Following decades of growth, the U.S. imprisonment rate has been declining for the past several years and hidden within this overall trend is the sizable and surprising racial disparity that African-Americans are actually benefitting from the national de-incarceration trend while whites are serving time at increasingly higher rates.
The pattern of results, evident in a series of reports from the Bureau of Justice Statistics, is most stark among women, for the imprisonment rate among African-American women has dropped 47 percent since 2000, while the rate among white women has risen by 56 percent.
A similar pattern emerges for the men who compose a much larger share of the prison population, for the rate of imprisonment among African-American men remains very high but has nevertheless tumbled 22% since 2000 while the rate for white men is 4% higher than it was in 2000.

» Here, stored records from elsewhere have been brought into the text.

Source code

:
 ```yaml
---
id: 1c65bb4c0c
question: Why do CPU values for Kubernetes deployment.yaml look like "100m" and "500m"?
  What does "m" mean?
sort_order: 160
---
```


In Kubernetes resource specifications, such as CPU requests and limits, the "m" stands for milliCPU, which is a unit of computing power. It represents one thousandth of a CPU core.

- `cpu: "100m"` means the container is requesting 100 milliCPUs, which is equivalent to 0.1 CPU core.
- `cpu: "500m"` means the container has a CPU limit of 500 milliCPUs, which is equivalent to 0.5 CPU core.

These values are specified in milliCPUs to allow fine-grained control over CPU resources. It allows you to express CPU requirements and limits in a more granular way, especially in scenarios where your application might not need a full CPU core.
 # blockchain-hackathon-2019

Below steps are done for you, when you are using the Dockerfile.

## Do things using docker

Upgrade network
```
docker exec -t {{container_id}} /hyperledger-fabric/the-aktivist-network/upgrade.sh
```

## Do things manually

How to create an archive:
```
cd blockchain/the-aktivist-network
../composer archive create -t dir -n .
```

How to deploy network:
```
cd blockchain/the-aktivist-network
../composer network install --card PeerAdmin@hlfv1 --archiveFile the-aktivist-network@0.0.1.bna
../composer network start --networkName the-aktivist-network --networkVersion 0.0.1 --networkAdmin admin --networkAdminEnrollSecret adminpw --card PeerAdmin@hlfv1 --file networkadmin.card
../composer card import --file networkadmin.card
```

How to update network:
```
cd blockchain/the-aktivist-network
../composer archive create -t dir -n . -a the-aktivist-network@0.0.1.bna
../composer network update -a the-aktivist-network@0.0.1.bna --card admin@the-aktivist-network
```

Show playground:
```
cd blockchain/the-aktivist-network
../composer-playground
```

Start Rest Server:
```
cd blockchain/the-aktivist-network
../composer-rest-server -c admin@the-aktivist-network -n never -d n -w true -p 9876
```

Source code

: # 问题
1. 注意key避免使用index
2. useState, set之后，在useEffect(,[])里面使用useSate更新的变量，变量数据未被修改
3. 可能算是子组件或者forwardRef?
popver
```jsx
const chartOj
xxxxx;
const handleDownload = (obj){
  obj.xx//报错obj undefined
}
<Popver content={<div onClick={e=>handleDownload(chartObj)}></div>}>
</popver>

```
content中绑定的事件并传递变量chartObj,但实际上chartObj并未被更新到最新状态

In responding to the data, Fordham University Professor John Pfaff stated that “law enforcement attitudes getting tougher in rural areas and softer in urban areas may be contributing to this change.”
The director of the public safety performance project of the Pew Charitable Trusts, Adam Gelb, suggested that “changes in drug use and enforcement over the past 15 years could be at play,” while Stanford Law School Professor Joan Petersilia noted that another possible cause is that “sex offenders, who are disproportionately white and tend to receive long sentences, are a new target for the war on crime.